[WHAT NEEDS TO BE DONE]: Below are records; reproduce exactly the lines from the one that has "- **Gaiya Brose**, a" through the one that has "- **Noah Matsuoka**, a", ends included, and nothing more.

Stored data entries
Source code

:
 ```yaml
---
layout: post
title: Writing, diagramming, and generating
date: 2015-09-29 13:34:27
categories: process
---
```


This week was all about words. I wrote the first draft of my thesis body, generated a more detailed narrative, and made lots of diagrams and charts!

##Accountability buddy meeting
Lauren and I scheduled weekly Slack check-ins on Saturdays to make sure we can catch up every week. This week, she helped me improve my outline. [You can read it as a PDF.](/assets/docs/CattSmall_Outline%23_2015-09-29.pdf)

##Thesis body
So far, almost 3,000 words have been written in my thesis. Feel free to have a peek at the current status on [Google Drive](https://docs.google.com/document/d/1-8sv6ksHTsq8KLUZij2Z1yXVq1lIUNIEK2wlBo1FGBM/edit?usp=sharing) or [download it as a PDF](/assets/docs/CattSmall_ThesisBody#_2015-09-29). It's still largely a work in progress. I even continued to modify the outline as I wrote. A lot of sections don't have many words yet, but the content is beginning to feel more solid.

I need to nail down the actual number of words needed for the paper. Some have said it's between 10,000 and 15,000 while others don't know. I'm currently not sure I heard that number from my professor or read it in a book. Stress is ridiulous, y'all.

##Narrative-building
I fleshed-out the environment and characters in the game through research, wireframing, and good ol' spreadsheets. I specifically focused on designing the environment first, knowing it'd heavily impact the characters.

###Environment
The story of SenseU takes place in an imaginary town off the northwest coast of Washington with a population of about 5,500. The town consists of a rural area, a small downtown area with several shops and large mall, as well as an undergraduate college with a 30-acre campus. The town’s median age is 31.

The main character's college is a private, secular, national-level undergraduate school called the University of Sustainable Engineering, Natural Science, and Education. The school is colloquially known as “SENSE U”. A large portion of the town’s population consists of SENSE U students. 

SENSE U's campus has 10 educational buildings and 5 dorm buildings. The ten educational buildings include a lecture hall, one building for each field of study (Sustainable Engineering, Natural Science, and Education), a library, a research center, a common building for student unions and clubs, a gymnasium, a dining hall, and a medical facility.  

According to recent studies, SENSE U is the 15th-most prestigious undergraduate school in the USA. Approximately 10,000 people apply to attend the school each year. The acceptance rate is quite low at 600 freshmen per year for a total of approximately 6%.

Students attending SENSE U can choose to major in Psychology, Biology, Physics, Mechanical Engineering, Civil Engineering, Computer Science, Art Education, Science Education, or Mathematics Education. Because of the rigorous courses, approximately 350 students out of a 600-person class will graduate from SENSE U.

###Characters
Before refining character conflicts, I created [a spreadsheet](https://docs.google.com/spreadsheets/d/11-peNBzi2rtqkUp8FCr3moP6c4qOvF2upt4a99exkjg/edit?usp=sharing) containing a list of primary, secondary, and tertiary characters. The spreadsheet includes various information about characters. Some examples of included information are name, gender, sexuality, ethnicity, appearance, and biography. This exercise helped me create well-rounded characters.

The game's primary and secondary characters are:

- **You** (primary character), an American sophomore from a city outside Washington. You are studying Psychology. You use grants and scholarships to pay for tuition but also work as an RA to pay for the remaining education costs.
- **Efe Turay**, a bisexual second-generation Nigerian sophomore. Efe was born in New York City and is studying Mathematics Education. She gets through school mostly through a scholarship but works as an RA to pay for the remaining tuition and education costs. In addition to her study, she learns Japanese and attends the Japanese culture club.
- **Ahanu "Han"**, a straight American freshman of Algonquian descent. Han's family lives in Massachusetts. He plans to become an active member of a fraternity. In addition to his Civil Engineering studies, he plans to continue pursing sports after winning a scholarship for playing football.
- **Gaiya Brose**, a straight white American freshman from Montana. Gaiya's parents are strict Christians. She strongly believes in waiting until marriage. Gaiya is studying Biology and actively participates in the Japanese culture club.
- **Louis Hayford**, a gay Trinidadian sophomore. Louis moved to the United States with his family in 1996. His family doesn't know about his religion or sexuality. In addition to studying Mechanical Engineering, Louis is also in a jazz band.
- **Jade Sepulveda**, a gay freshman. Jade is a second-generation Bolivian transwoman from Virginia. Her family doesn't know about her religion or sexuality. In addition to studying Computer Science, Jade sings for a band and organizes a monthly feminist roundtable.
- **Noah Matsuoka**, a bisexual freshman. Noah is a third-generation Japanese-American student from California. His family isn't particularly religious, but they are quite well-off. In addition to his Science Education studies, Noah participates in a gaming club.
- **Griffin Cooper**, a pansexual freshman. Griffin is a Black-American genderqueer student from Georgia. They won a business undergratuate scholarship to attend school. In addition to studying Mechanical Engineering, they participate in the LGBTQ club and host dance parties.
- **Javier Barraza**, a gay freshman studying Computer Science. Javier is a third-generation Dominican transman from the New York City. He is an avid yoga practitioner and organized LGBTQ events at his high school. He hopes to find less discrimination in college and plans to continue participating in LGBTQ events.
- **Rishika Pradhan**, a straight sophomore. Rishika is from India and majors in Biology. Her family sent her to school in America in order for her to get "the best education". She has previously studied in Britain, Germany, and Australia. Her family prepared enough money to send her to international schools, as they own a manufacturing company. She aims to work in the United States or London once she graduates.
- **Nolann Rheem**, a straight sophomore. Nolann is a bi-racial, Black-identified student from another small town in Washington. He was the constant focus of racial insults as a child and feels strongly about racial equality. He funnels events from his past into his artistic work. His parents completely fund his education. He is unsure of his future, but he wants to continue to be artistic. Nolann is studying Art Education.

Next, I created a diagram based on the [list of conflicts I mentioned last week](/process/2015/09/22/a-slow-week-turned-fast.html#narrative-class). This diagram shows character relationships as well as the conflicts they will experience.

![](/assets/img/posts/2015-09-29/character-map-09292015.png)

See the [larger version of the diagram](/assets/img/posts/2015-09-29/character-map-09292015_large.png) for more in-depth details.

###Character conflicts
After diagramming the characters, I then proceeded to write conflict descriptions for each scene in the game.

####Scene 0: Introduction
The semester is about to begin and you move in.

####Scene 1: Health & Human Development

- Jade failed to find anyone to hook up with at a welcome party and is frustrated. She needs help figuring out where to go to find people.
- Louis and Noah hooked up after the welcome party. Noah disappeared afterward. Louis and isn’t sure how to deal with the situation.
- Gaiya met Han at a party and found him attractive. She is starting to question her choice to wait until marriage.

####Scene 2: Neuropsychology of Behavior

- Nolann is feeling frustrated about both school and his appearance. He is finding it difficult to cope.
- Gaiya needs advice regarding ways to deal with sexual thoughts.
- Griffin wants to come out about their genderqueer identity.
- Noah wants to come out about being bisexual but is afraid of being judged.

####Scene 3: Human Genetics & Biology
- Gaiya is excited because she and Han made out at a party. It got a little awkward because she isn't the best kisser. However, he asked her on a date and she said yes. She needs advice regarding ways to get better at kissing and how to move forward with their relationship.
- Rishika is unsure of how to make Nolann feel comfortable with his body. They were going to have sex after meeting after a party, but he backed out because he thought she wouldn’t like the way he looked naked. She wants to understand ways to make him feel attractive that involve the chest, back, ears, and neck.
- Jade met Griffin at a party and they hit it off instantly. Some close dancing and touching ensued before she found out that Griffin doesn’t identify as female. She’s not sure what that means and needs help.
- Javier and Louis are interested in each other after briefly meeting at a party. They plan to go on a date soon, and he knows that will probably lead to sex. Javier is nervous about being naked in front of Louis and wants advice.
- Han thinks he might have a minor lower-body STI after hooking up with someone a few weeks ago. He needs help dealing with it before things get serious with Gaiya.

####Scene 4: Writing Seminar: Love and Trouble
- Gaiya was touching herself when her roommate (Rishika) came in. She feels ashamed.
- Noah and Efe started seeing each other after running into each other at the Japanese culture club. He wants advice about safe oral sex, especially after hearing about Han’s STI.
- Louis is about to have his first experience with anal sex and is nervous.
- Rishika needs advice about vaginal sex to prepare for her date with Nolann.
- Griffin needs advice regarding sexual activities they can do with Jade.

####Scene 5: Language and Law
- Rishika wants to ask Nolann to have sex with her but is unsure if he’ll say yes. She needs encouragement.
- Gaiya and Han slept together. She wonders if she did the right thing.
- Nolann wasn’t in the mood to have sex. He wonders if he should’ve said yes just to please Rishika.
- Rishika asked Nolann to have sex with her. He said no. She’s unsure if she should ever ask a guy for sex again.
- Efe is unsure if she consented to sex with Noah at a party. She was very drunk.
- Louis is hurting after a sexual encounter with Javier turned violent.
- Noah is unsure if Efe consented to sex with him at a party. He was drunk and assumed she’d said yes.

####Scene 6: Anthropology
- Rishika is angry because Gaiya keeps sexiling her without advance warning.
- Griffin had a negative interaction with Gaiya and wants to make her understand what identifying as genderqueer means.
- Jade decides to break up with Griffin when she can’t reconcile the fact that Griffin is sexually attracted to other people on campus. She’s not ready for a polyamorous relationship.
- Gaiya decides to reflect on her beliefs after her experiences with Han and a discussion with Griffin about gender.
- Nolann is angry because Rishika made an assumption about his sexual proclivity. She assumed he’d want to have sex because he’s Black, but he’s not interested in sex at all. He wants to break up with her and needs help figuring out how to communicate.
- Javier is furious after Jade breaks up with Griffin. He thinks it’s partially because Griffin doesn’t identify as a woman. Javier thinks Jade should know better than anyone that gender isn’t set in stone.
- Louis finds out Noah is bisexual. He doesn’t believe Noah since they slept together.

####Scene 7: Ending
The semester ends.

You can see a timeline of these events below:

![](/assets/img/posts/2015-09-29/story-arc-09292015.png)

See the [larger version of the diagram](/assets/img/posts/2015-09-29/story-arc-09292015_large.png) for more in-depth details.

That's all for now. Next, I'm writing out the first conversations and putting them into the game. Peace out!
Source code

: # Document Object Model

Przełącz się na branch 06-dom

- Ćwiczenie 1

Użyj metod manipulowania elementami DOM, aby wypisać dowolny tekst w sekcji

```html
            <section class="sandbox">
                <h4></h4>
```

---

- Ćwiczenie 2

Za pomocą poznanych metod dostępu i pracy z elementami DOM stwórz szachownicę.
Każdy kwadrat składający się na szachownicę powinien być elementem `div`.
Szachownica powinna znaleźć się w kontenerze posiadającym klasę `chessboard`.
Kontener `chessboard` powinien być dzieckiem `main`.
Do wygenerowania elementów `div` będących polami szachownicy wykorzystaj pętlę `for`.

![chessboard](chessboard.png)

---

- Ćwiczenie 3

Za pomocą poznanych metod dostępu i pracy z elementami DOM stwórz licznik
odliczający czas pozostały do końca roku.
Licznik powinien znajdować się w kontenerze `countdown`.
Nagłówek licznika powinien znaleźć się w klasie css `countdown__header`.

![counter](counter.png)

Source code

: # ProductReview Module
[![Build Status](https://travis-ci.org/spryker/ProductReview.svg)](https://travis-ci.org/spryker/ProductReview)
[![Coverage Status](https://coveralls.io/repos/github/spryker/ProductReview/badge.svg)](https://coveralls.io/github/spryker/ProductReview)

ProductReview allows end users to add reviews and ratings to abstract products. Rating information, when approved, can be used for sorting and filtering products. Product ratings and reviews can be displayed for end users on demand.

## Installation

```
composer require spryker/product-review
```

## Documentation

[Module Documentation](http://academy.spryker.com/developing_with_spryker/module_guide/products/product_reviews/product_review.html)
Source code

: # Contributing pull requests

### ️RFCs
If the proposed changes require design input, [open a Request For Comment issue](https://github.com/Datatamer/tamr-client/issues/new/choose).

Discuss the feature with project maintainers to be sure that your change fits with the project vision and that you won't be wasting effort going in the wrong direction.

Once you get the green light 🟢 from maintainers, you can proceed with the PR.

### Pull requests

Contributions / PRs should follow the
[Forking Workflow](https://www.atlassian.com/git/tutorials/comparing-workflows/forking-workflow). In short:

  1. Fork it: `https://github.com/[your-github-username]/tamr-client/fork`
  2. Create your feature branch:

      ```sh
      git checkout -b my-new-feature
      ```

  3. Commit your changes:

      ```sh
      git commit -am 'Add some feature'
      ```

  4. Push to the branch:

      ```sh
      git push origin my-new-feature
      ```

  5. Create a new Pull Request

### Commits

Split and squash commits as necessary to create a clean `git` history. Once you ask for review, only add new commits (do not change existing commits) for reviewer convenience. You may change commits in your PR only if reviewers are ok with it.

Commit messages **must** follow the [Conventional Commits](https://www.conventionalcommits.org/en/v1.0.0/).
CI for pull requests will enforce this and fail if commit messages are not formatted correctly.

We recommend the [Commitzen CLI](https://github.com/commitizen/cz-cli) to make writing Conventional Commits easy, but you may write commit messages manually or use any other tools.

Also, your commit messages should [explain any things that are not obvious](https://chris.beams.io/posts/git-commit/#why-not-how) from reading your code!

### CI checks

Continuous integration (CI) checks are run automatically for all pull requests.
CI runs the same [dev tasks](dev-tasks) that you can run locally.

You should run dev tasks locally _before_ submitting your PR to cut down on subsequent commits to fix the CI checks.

[RESULT OF THIS TASK]:
- **Gaiya Brose**, a straight white American freshman from Montana. Gaiya's parents are strict Christians. She strongly believes in waiting until marriage. Gaiya is studying Biology and actively participates in the Japanese culture club.
- **Louis Hayford**, a gay Trinidadian sophomore. Louis moved to the United States with his family in 1996. His family doesn't know about his religion or sexuality. In addition to studying Mechanical Engineering, Louis is also in a jazz band.
- **Jade Sepulveda**, a gay freshman. Jade is a second-generation Bolivian transwoman from Virginia. Her family doesn't know about her religion or sexuality. In addition to studying Computer Science, Jade sings for a band and organizes a monthly feminist roundtable.
- **Noah Matsuoka**, a bisexual freshman. Noah is a third-generation Japanese-American student from California. His family isn't particularly religious, but they are quite well-off. In addition to his Science Education studies, Noah participates in a gaming club.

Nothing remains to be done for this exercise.